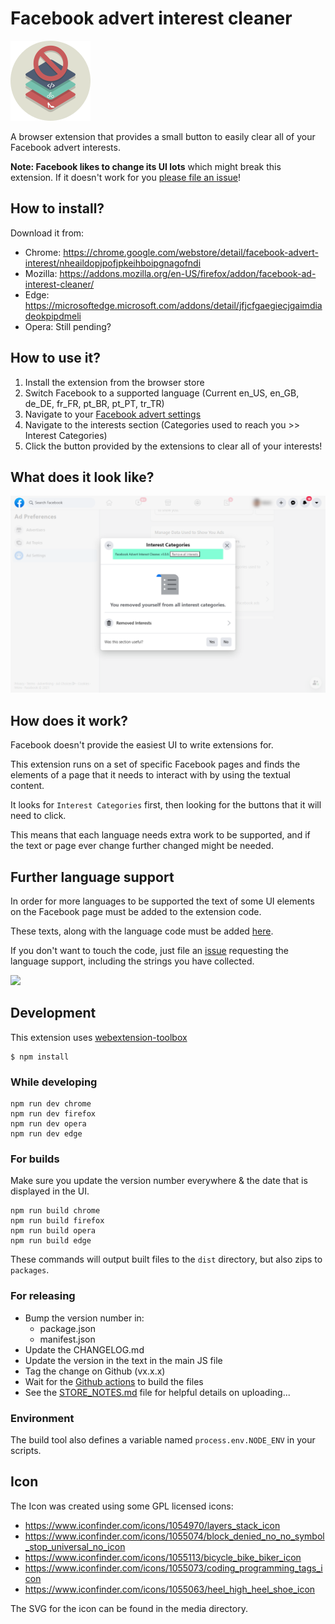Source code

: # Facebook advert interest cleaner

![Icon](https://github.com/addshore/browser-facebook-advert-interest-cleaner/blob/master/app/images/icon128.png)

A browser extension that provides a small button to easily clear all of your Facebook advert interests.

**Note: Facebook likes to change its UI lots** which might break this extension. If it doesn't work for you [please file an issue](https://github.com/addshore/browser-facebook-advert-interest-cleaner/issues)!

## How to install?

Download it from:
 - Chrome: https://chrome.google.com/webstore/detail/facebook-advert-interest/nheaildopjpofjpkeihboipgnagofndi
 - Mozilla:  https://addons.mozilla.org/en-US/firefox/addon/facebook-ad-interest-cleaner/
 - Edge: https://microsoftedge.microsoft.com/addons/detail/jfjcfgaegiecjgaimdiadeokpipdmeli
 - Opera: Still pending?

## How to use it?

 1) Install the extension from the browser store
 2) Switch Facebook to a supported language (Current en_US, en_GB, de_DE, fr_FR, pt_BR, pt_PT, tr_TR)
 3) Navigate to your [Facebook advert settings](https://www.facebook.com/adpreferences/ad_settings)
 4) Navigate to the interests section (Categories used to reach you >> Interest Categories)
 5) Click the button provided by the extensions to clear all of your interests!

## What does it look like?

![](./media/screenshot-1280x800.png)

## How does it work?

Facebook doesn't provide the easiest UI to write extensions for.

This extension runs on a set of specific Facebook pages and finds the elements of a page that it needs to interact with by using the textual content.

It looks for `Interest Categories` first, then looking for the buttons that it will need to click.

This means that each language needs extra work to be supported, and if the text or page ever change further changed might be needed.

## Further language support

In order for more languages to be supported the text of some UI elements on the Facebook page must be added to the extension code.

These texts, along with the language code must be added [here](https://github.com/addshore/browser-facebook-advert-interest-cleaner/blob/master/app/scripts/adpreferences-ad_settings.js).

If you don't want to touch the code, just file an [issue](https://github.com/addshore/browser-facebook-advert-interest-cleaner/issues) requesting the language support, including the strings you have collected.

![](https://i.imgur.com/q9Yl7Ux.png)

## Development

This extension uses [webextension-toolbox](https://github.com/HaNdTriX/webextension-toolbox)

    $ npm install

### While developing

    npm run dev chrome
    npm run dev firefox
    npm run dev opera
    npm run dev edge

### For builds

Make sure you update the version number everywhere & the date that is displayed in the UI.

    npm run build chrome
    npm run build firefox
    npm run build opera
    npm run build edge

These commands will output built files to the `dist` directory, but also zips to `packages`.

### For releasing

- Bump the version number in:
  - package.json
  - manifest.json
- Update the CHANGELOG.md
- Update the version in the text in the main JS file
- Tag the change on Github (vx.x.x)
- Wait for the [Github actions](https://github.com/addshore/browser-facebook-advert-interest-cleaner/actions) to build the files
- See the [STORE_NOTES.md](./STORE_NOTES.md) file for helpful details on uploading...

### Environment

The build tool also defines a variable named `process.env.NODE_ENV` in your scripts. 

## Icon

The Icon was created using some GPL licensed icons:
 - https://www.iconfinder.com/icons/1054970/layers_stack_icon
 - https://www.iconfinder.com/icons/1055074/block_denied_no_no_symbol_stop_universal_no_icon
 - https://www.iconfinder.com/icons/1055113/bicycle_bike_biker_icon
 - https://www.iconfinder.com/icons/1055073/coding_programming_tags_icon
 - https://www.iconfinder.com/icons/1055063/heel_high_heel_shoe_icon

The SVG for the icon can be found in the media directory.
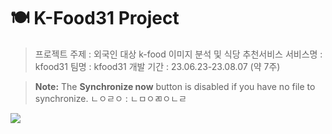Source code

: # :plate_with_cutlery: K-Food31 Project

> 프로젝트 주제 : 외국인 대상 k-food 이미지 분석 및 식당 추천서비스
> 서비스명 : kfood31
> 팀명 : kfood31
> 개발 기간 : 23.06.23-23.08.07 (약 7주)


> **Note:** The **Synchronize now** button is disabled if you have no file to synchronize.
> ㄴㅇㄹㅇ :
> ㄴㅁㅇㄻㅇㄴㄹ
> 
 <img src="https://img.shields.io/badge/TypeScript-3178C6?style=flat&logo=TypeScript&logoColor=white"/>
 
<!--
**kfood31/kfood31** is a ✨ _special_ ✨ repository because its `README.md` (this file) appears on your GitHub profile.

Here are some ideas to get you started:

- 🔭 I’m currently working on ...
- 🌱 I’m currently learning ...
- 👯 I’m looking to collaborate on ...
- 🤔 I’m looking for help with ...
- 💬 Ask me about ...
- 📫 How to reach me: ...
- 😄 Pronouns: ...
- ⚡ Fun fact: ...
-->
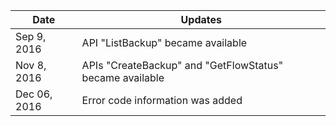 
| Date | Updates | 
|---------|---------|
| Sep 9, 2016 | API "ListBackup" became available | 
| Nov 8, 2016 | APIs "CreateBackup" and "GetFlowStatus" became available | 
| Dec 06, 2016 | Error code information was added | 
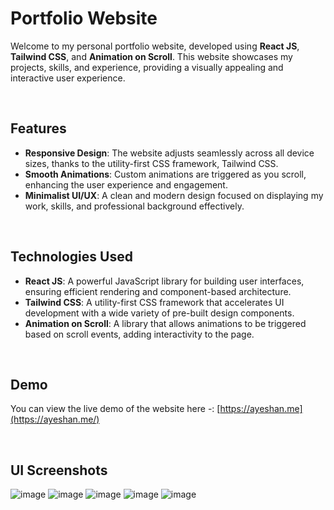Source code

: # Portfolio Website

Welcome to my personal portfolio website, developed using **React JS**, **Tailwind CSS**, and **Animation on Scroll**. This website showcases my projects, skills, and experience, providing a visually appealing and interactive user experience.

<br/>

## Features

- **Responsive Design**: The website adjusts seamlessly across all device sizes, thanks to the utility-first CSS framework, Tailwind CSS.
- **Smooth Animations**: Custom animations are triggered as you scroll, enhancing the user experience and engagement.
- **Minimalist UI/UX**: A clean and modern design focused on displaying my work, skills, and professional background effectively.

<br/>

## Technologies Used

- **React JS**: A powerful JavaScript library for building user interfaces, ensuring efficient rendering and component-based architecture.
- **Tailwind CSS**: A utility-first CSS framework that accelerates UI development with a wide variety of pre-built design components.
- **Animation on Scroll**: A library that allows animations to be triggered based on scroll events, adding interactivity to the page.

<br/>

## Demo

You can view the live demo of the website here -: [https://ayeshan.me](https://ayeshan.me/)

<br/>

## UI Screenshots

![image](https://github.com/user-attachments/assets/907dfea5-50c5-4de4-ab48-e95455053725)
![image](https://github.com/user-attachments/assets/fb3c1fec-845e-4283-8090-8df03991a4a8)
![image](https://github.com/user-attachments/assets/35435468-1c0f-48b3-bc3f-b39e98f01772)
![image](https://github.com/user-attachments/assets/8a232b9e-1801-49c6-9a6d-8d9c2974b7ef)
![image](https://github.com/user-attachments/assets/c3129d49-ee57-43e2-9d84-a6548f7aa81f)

◆ ◆ ◆

◆ Task directions:
Could you reproduce all of the material exactly? Keep the pictures out of it.

◆ Solution below:
Source code

: # Facebook advert interest cleaner

![Icon](https://github.com/addshore/browser-facebook-advert-interest-cleaner/blob/master/app/images/icon128.png)

A browser extension that provides a small button to easily clear all of your Facebook advert interests.

**Note: Facebook likes to change its UI lots** which might break this extension. If it doesn't work for you [please file an issue](https://github.com/addshore/browser-facebook-advert-interest-cleaner/issues)!

## How to install?

Download it from:
 - Chrome: https://chrome.google.com/webstore/detail/facebook-advert-interest/nheaildopjpofjpkeihboipgnagofndi
 - Mozilla:  https://addons.mozilla.org/en-US/firefox/addon/facebook-ad-interest-cleaner/
 - Edge: https://microsoftedge.microsoft.com/addons/detail/jfjcfgaegiecjgaimdiadeokpipdmeli
 - Opera: Still pending?

## How to use it?

 1) Install the extension from the browser store
 2) Switch Facebook to a supported language (Current en_US, en_GB, de_DE, fr_FR, pt_BR, pt_PT, tr_TR)
 3) Navigate to your [Facebook advert settings](https://www.facebook.com/adpreferences/ad_settings)
 4) Navigate to the interests section (Categories used to reach you >> Interest Categories)
 5) Click the button provided by the extensions to clear all of your interests!

## What does it look like?

![](./media/screenshot-1280x800.png)

## How does it work?

Facebook doesn't provide the easiest UI to write extensions for.

This extension runs on a set of specific Facebook pages and finds the elements of a page that it needs to interact with by using the textual content.

It looks for `Interest Categories` first, then looking for the buttons that it will need to click.

This means that each language needs extra work to be supported, and if the text or page ever change further changed might be needed.

## Further language support

In order for more languages to be supported the text of some UI elements on the Facebook page must be added to the extension code.

These texts, along with the language code must be added [here](https://github.com/addshore/browser-facebook-advert-interest-cleaner/blob/master/app/scripts/adpreferences-ad_settings.js).

If you don't want to touch the code, just file an [issue](https://github.com/addshore/browser-facebook-advert-interest-cleaner/issues) requesting the language support, including the strings you have collected.

![](https://i.imgur.com/q9Yl7Ux.png)

## Development

This extension uses [webextension-toolbox](https://github.com/HaNdTriX/webextension-toolbox)

    $ npm install

### While developing

    npm run dev chrome
    npm run dev firefox
    npm run dev opera
    npm run dev edge

### For builds

Make sure you update the version number everywhere & the date that is displayed in the UI.

    npm run build chrome
    npm run build firefox
    npm run build opera
    npm run build edge

These commands will output built files to the `dist` directory, but also zips to `packages`.

### For releasing

- Bump the version number in:
  - package.json
  - manifest.json
- Update the CHANGELOG.md
- Update the version in the text in the main JS file
- Tag the change on Github (vx.x.x)
- Wait for the [Github actions](https://github.com/addshore/browser-facebook-advert-interest-cleaner/actions) to build the files
- See the [STORE_NOTES.md](./STORE_NOTES.md) file for helpful details on uploading...

### Environment

The build tool also defines a variable named `process.env.NODE_ENV` in your scripts. 

## Icon

The Icon was created using some GPL licensed icons:
 - https://www.iconfinder.com/icons/1054970/layers_stack_icon
 - https://www.iconfinder.com/icons/1055074/block_denied_no_no_symbol_stop_universal_no_icon
 - https://www.iconfinder.com/icons/1055113/bicycle_bike_biker_icon
 - https://www.iconfinder.com/icons/1055073/coding_programming_tags_icon
 - https://www.iconfinder.com/icons/1055063/heel_high_heel_shoe_icon

The SVG for the icon can be found in the media directory.
Source code

: # :plate_with_cutlery: K-Food31 Project

> 프로젝트 주제 : 외국인 대상 k-food 이미지 분석 및 식당 추천서비스
> 서비스명 : kfood31
> 팀명 : kfood31
> 개발 기간 : 23.06.23-23.08.07 (약 7주)


> **Note:** The **Synchronize now** button is disabled if you have no file to synchronize.
> ㄴㅇㄹㅇ :
> ㄴㅁㅇㄻㅇㄴㄹ
> 
 <img src="https://img.shields.io/badge/TypeScript-3178C6?style=flat&logo=TypeScript&logoColor=white"/>
 
<!--
**kfood31/kfood31** is a ✨ _special_ ✨ repository because its `README.md` (this file) appears on your GitHub profile.

Here are some ideas to get you started:

- 🔭 I’m currently working on ...
- 🌱 I’m currently learning ...
- 👯 I’m looking to collaborate on ...
- 🤔 I’m looking for help with ...
- 💬 Ask me about ...
- 📫 How to reach me: ...
- 😄 Pronouns: ...
- ⚡ Fun fact: ...
-->
| Date | Updates | 
|---------|---------|
| Sep 9, 2016 | API "ListBackup" became available | 
| Nov 8, 2016 | APIs "CreateBackup" and "GetFlowStatus" became available | 
| Dec 06, 2016 | Error code information was added | 
Source code

: # Portfolio Website

Welcome to my personal portfolio website, developed using **React JS**, **Tailwind CSS**, and **Animation on Scroll**. This website showcases my projects, skills, and experience, providing a visually appealing and interactive user experience.

<br/>

## Features

- **Responsive Design**: The website adjusts seamlessly across all device sizes, thanks to the utility-first CSS framework, Tailwind CSS.
- **Smooth Animations**: Custom animations are triggered as you scroll, enhancing the user experience and engagement.
- **Minimalist UI/UX**: A clean and modern design focused on displaying my work, skills, and professional background effectively.

<br/>

## Technologies Used

- **React JS**: A powerful JavaScript library for building user interfaces, ensuring efficient rendering and component-based architecture.
- **Tailwind CSS**: A utility-first CSS framework that accelerates UI development with a wide variety of pre-built design components.
- **Animation on Scroll**: A library that allows animations to be triggered based on scroll events, adding interactivity to the page.

<br/>

## Demo

You can view the live demo of the website here -: [https://ayeshan.me](https://ayeshan.me/)

<br/>

## UI Screenshots

![image](https://github.com/user-attachments/assets/907dfea5-50c5-4de4-ab48-e95455053725)
![image](https://github.com/user-attachments/assets/fb3c1fec-845e-4283-8090-8df03991a4a8)
![image](https://github.com/user-attachments/assets/35435468-1c0f-48b3-bc3f-b39e98f01772)
![image](https://github.com/user-attachments/assets/8a232b9e-1801-49c6-9a6d-8d9c2974b7ef)
![image](https://github.com/user-attachments/assets/c3129d49-ee57-43e2-9d84-a6548f7aa81f)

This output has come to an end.